The online black marketplace was launched in or before 2006 by Marc Peter Willems as Adamflowers. The site connected buyers and sellers and mediated transactions of illicit substances through extensive use of Hushmail, an encrypted email service promoted as private and anonymous. It moved operations to a hidden site on the Tor network in 2010 and changed its name to The Farmer's Market. At the same time, it greatly expanded its services to offer not just a venue for transactions, but also customer service features more common to traditional eCommerce, such as guaranteed shipment and merchant screening. Ars Technica described it as "like an Amazon for consumers of controlled substances."

The Farmer's Market generated revenue through commissions based on the size of each purchase. The site allowed for several forms of payment including cash, PayPal, Western Union, Pecunix, and I-Golder. It managed all communications between buyers and sellers, and blurred the path between them by adding intermediaries known as "cash drops" who were paid a fee to receive payment from customers and forward it in another payment form to one of multiple bank accounts. The intermediaries and bank accounts were located in places like Panama or Budapest. According to DEA estimates, the site processed about $1 million between 2007 and 2009, and in 2011 the owners made $261,000 through PayPal alone. By 2012, about $2.5 million had been transferred through the site in total.

Among the drugs sold at the site were LSD, MDMA, mescaline, fentanyl, ketamine, DMT, hashish, psilocybin and marijuana, some of which carry substance-specific criminal penalties, depending on the country.

An estimated 3000 people in all 50 U.S. states and 45 other countries made transactions, many under age 21.

==Operation Adam Bomb==

Over the course of two years the DEA conducted an investigation of The Farmer's Market in cooperation with local U.S. state and international authorities in the Netherlands, Colombia, and Scotland. The investigation used the codename Operation Adam Bomb, after the original name of the site, Adamflowers.

In March 2009, a DEA agent who gained access to the site successfully purchased 25 hits of LSD, sending money to Budapest and receiving the drugs in Los Angeles. He repeated the process with a larger order of 500 hits in September 2009. A 2012 indictment contained evidence in the form of hundreds of incriminating emails from 2006 to 2010. The undercover officer who had purchased LSD was party to several of the included emails. The indictment also indicated cooperation by the U.S. Postal Service and included as evidence that particular defendants had received envelopes at a post office box.

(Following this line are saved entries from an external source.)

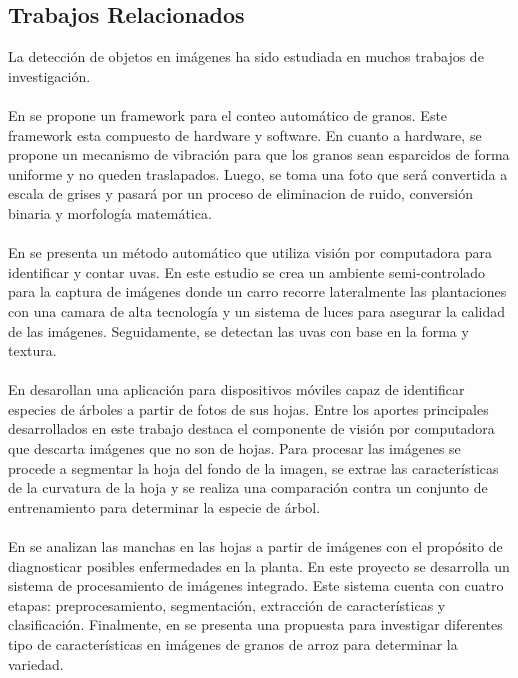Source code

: \subsection{Trabajos Relacionados}
La detecci\'on de objetos en im\'agenes ha sido estudiada en muchos trabajos de investigaci\'on.
\\\\
En \cite{wangwangji} se propone un framework para el conteo autom\'atico de granos. Este framework esta compuesto de hardware y software. En cuanto a hardware, se propone un mecanismo de vibraci\'on para que los granos sean esparcidos de forma uniforme y no queden traslapados. Luego, se toma una foto que ser\'a convertida a escala de grises y pasar\'a por un proceso de eliminacion de ruido, conversi\'on binaria y morfolog\'ia matem\'atica.
\\\\
En \cite{nuske} se presenta un m\'etodo autom\'atico que utiliza visi\'on por computadora para identificar y contar uvas. En este estudio se crea un ambiente semi-controlado para la captura de im\'agenes donde un carro recorre lateralmente las plantaciones con una camara de alta tecnolog\'ia y un sistema de luces para asegurar la calidad de las im\'agenes. Seguidamente, se detectan las uvas con base en la forma y textura.
\\\\
En \cite{leafsnap} desarollan una aplicaci\'on para dispositivos m\'oviles capaz de identificar especies de \'arboles a partir de fotos de sus hojas. Entre los aportes principales desarrollados en este trabajo destaca el componente de visi\'on por computadora que descarta im\'agenes que no son de hojas. Para procesar las im\'agenes se procede a segmentar la hoja del fondo de la imagen, se extrae las caracter\'isticas de la curvatura de la hoja y se realiza una comparaci\'on contra un conjunto de entrenamiento para determinar la especie de \'arbol.
\\\\
En \cite{helly} se analizan las manchas en las hojas a partir de im\'agenes con el prop\'osito de diagnosticar posibles enfermedades en la planta. En este proyecto se desarrolla un sistema de procesamiento de im\'agenes integrado. Este sistema cuenta con cuatro etapas: preprocesamiento, segmentaci\'on, extracci\'on de caracter\'isticas y clasificaci\'on. Finalmente, en \cite{periasamy} se presenta una propuesta para investigar diferentes tipo de caracter\'isticas en im\'agenes de granos de arroz para determinar la variedad.

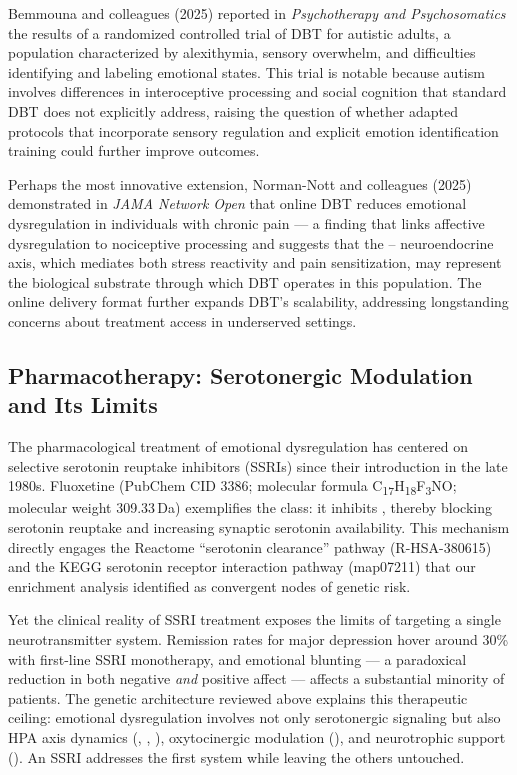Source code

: Bemmouna and colleagues (2025) reported in \emph{Psychotherapy and
Psychosomatics} the results of a randomized controlled trial of DBT for
autistic adults, a population characterized by alexithymia, sensory
overwhelm, and difficulties identifying and labeling emotional
states.\cite{bemmouna2025}
This trial is notable because autism involves differences in interoceptive
processing and social cognition that standard DBT does not explicitly address,
raising the question of whether adapted protocols that incorporate sensory
regulation and explicit emotion identification training could further improve
outcomes.

Perhaps the most innovative extension, Norman-Nott and colleagues (2025)
demonstrated in \emph{JAMA Network Open} that online DBT reduces emotional
dysregulation in individuals with chronic pain — a finding that links affective
dysregulation to nociceptive processing and suggests that the
-- neuroendocrine axis, which mediates both stress
reactivity and pain sensitization, may represent the biological substrate
through which DBT operates in this population.\cite{normannott2025}
The online delivery format further expands DBT's scalability, addressing
longstanding concerns about treatment access in underserved settings.

\subsection*{Pharmacotherapy: Serotonergic Modulation and Its Limits}

The pharmacological treatment of emotional dysregulation has centered on
selective serotonin reuptake inhibitors (SSRIs) since their introduction in
the late 1980s.\cite{linehan1993}
Fluoxetine (PubChem CID 3386; molecular formula C\textsubscript{17}H\textsubscript{18}F\textsubscript{3}NO;
molecular weight 309.33\,Da) exemplifies the class: it inhibits ,
thereby blocking serotonin reuptake and increasing synaptic serotonin
availability.\cite{kim2023}
This mechanism directly engages the Reactome ``serotonin clearance'' pathway
(R-HSA-380615) and the KEGG serotonin receptor interaction pathway (map07211)
that our enrichment analysis identified as convergent nodes of genetic risk.

Yet the clinical reality of SSRI treatment exposes the limits of targeting a
single neurotransmitter system.
Remission rates for major depression hover around 30\% with first-line SSRI
monotherapy, and emotional blunting — a paradoxical reduction in both negative
\emph{and} positive affect — affects a substantial minority of
patients.\cite{pizzagalli2021}
The genetic architecture reviewed above explains this therapeutic ceiling:
emotional dysregulation involves not only serotonergic signaling but also
HPA axis dynamics (, , ), oxytocinergic
modulation (), and neurotrophic support ().
An SSRI addresses the first system while leaving the others untouched.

An email in the indictment described Hushmail, which the site used extensively, as "an encrypted and safe method of communication [which] would not produce e-mails to law enforcement officers." Though Hushmail's complicity with police was not made explicit in the indictment, Wired, Forbes, and the Tor blog suggested it would be likely given previous privacy concerns about the site.

The investigation culminated in the April 2012 arrest of fifteen people in the United States, Netherlands, and Colombia. Eight of the individuals were identified as connected to the site and seven individuals were left unnamed, likely site users. The law enforcement agency's 66-page, 12-count indictment named lead defendant Marc Peter Willems of the Netherlands and Michael Evron, an American citizen staying in Buenos Aires, as the two who functioned as "organizer, supervisor, and manager" of the site. Willems was extradited from the Netherlands after a two-year legal challenge to his extradition.

==Legal proceedings==
Willems and Evron were charged with "participating in a continuing criminal enterprise," five of the eight arrested were charged with distributing LSD in particular, and all eight with money laundering and conspiracy to distribute controlled substances.

In September 2014, the 45-year-old Willems pleaded guilty to drug trafficking and money laundering. He confessed, in a Los Angeles Federal court, to making a profit from the trade of illegal drugs.

By the end of 2014, seven of the eight people indicted had entered guilty pleas. The eighth died before the trial began. In September 2014, Willems pleaded guilty to drug trafficking and money laundering charges, and was given a 10-year prison sentence that December.